• [What you need to do] Where a picture appears, leave it out, and print the rest of the records as they are.

• [Task data]
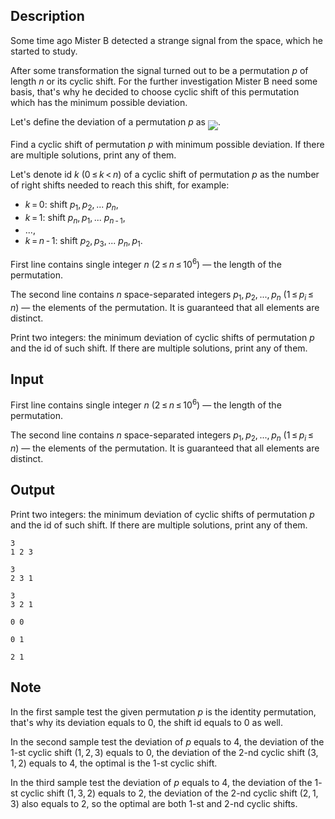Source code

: ## Description

<div><p>Some time ago Mister B detected a strange signal from the space, which he started to study.</p><p>After some transformation the signal turned out to be a permutation <span class="tex-span"><i>p</i></span> of length <span class="tex-span"><i>n</i></span> or its cyclic shift. For the further investigation Mister B need some basis, that's why he decided to choose cyclic shift of this permutation which has the minimum possible deviation.</p><p>Let's define the deviation of a permutation <span class="tex-span"><i>p</i></span> as <img align="middle" class="tex-formula" src="file://BMYgm0iL.png" style="max-width: 100.0%;max-height: 100.0%;">.</p><p>Find a cyclic shift of permutation <span class="tex-span"><i>p</i></span> with minimum possible deviation. If there are multiple solutions, print any of them.</p><p>Let's denote id <span class="tex-span"><i>k</i></span> (<span class="tex-span">0 ≤ <i>k</i> &lt; <i>n</i></span>) of a cyclic shift of permutation <span class="tex-span"><i>p</i></span> as the number of right shifts needed to reach this shift, for example:</p><ul> <li> <span class="tex-span"><i>k</i> = 0</span>: shift <span class="tex-span"><i>p</i><sub class="lower-index">1</sub>, <i>p</i><sub class="lower-index">2</sub>, ... <i>p</i><sub class="lower-index"><i>n</i></sub></span>, </li><li> <span class="tex-span"><i>k</i> = 1</span>: shift <span class="tex-span"><i>p</i><sub class="lower-index"><i>n</i></sub>, <i>p</i><sub class="lower-index">1</sub>, ... <i>p</i><sub class="lower-index"><i>n</i> - 1</sub></span>, </li><li> ..., </li><li> <span class="tex-span"><i>k</i> = <i>n</i> - 1</span>: shift <span class="tex-span"><i>p</i><sub class="lower-index">2</sub>, <i>p</i><sub class="lower-index">3</sub>, ... <i>p</i><sub class="lower-index"><i>n</i></sub>, <i>p</i><sub class="lower-index">1</sub></span>. </li></ul></div><div class="input-specification"><p>First line contains single integer <span class="tex-span"><i>n</i></span> (<span class="tex-span">2 ≤ <i>n</i> ≤ 10<sup class="upper-index">6</sup></span>) — the length of the permutation.</p><p>The second line contains <span class="tex-span"><i>n</i></span> space-separated integers <span class="tex-span"><i>p</i><sub class="lower-index">1</sub>, <i>p</i><sub class="lower-index">2</sub>, ..., <i>p</i><sub class="lower-index"><i>n</i></sub></span> (<span class="tex-span">1 ≤ <i>p</i><sub class="lower-index"><i>i</i></sub> ≤ <i>n</i></span>)&nbsp;— the elements of the permutation. It is guaranteed that all elements are distinct.</p></div><div class="output-specification"><p>Print two integers: the minimum deviation of cyclic shifts of permutation <span class="tex-span"><i>p</i></span> and the id of such shift. If there are multiple solutions, print any of them.</p></div>

## Input

<p>First line contains single integer <span class="tex-span"><i>n</i></span> (<span class="tex-span">2 ≤ <i>n</i> ≤ 10<sup class="upper-index">6</sup></span>) — the length of the permutation.</p><p>The second line contains <span class="tex-span"><i>n</i></span> space-separated integers <span class="tex-span"><i>p</i><sub class="lower-index">1</sub>, <i>p</i><sub class="lower-index">2</sub>, ..., <i>p</i><sub class="lower-index"><i>n</i></sub></span> (<span class="tex-span">1 ≤ <i>p</i><sub class="lower-index"><i>i</i></sub> ≤ <i>n</i></span>)&nbsp;— the elements of the permutation. It is guaranteed that all elements are distinct.</p>

## Output

<p>Print two integers: the minimum deviation of cyclic shifts of permutation <span class="tex-span"><i>p</i></span> and the id of such shift. If there are multiple solutions, print any of them.</p>





```input1
3
1 2 3

```




```input2
3
2 3 1

```




```input3
3
3 2 1

```




```output1
0 0

```




```output2
0 1

```




```output3
2 1

```



## Note

<p>In the first sample test the given permutation <span class="tex-span"><i>p</i></span> is the identity permutation, that's why its deviation equals to <span class="tex-span">0</span>, the shift id equals to <span class="tex-span">0</span> as well.</p><p>In the second sample test the deviation of <span class="tex-span"><i>p</i></span> equals to <span class="tex-span">4</span>, the deviation of the <span class="tex-span">1</span>-st cyclic shift <span class="tex-span">(1, 2, 3)</span> equals to <span class="tex-span">0</span>, the deviation of the <span class="tex-span">2</span>-nd cyclic shift <span class="tex-span">(3, 1, 2)</span> equals to <span class="tex-span">4</span>, the optimal is the <span class="tex-span">1</span>-st cyclic shift.</p><p>In the third sample test the deviation of <span class="tex-span"><i>p</i></span> equals to <span class="tex-span">4</span>, the deviation of the <span class="tex-span">1</span>-st cyclic shift <span class="tex-span">(1, 3, 2)</span> equals to <span class="tex-span">2</span>, the deviation of the <span class="tex-span">2</span>-nd cyclic shift <span class="tex-span">(2, 1, 3)</span> also equals to <span class="tex-span">2</span>, so the optimal are both <span class="tex-span">1</span>-st and <span class="tex-span">2</span>-nd cyclic shifts.</p>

• [Exercise output]
Source code

: ## Description

<div><p>Some time ago Mister B detected a strange signal from the space, which he started to study.</p><p>After some transformation the signal turned out to be a permutation <span class="tex-span"><i>p</i></span> of length <span class="tex-span"><i>n</i></span> or its cyclic shift. For the further investigation Mister B need some basis, that's why he decided to choose cyclic shift of this permutation which has the minimum possible deviation.</p><p>Let's define the deviation of a permutation <span class="tex-span"><i>p</i></span> as <img align="middle" class="tex-formula" src="file://BMYgm0iL.png" style="max-width: 100.0%;max-height: 100.0%;">.</p><p>Find a cyclic shift of permutation <span class="tex-span"><i>p</i></span> with minimum possible deviation. If there are multiple solutions, print any of them.</p><p>Let's denote id <span class="tex-span"><i>k</i></span> (<span class="tex-span">0 ≤ <i>k</i> &lt; <i>n</i></span>) of a cyclic shift of permutation <span class="tex-span"><i>p</i></span> as the number of right shifts needed to reach this shift, for example:</p><ul> <li> <span class="tex-span"><i>k</i> = 0</span>: shift <span class="tex-span"><i>p</i><sub class="lower-index">1</sub>, <i>p</i><sub class="lower-index">2</sub>, ... <i>p</i><sub class="lower-index"><i>n</i></sub></span>, </li><li> <span class="tex-span"><i>k</i> = 1</span>: shift <span class="tex-span"><i>p</i><sub class="lower-index"><i>n</i></sub>, <i>p</i><sub class="lower-index">1</sub>, ... <i>p</i><sub class="lower-index"><i>n</i> - 1</sub></span>, </li><li> ..., </li><li> <span class="tex-span"><i>k</i> = <i>n</i> - 1</span>: shift <span class="tex-span"><i>p</i><sub class="lower-index">2</sub>, <i>p</i><sub class="lower-index">3</sub>, ... <i>p</i><sub class="lower-index"><i>n</i></sub>, <i>p</i><sub class="lower-index">1</sub></span>. </li></ul></div><div class="input-specification"><p>First line contains single integer <span class="tex-span"><i>n</i></span> (<span class="tex-span">2 ≤ <i>n</i> ≤ 10<sup class="upper-index">6</sup></span>) — the length of the permutation.</p><p>The second line contains <span class="tex-span"><i>n</i></span> space-separated integers <span class="tex-span"><i>p</i><sub class="lower-index">1</sub>, <i>p</i><sub class="lower-index">2</sub>, ..., <i>p</i><sub class="lower-index"><i>n</i></sub></span> (<span class="tex-span">1 ≤ <i>p</i><sub class="lower-index"><i>i</i></sub> ≤ <i>n</i></span>)&nbsp;— the elements of the permutation. It is guaranteed that all elements are distinct.</p></div><div class="output-specification"><p>Print two integers: the minimum deviation of cyclic shifts of permutation <span class="tex-span"><i>p</i></span> and the id of such shift. If there are multiple solutions, print any of them.</p></div>

## Input

<p>First line contains single integer <span class="tex-span"><i>n</i></span> (<span class="tex-span">2 ≤ <i>n</i> ≤ 10<sup class="upper-index">6</sup></span>) — the length of the permutation.</p><p>The second line contains <span class="tex-span"><i>n</i></span> space-separated integers <span class="tex-span"><i>p</i><sub class="lower-index">1</sub>, <i>p</i><sub class="lower-index">2</sub>, ..., <i>p</i><sub class="lower-index"><i>n</i></sub></span> (<span class="tex-span">1 ≤ <i>p</i><sub class="lower-index"><i>i</i></sub> ≤ <i>n</i></span>)&nbsp;— the elements of the permutation. It is guaranteed that all elements are distinct.</p>

## Output

<p>Print two integers: the minimum deviation of cyclic shifts of permutation <span class="tex-span"><i>p</i></span> and the id of such shift. If there are multiple solutions, print any of them.</p>





```input1
3
1 2 3

```




```input2
3
2 3 1

```




```input3
3
3 2 1

```




```output1
0 0

```




```output2
0 1

```




```output3
2 1

```



## Note

<p>In the first sample test the given permutation <span class="tex-span"><i>p</i></span> is the identity permutation, that's why its deviation equals to <span class="tex-span">0</span>, the shift id equals to <span class="tex-span">0</span> as well.</p><p>In the second sample test the deviation of <span class="tex-span"><i>p</i></span> equals to <span class="tex-span">4</span>, the deviation of the <span class="tex-span">1</span>-st cyclic shift <span class="tex-span">(1, 2, 3)</span> equals to <span class="tex-span">0</span>, the deviation of the <span class="tex-span">2</span>-nd cyclic shift <span class="tex-span">(3, 1, 2)</span> equals to <span class="tex-span">4</span>, the optimal is the <span class="tex-span">1</span>-st cyclic shift.</p><p>In the third sample test the deviation of <span class="tex-span"><i>p</i></span> equals to <span class="tex-span">4</span>, the deviation of the <span class="tex-span">1</span>-st cyclic shift <span class="tex-span">(1, 3, 2)</span> equals to <span class="tex-span">2</span>, the deviation of the <span class="tex-span">2</span>-nd cyclic shift <span class="tex-span">(2, 1, 3)</span> also equals to <span class="tex-span">2</span>, so the optimal are both <span class="tex-span">1</span>-st and <span class="tex-span">2</span>-nd cyclic shifts.</p>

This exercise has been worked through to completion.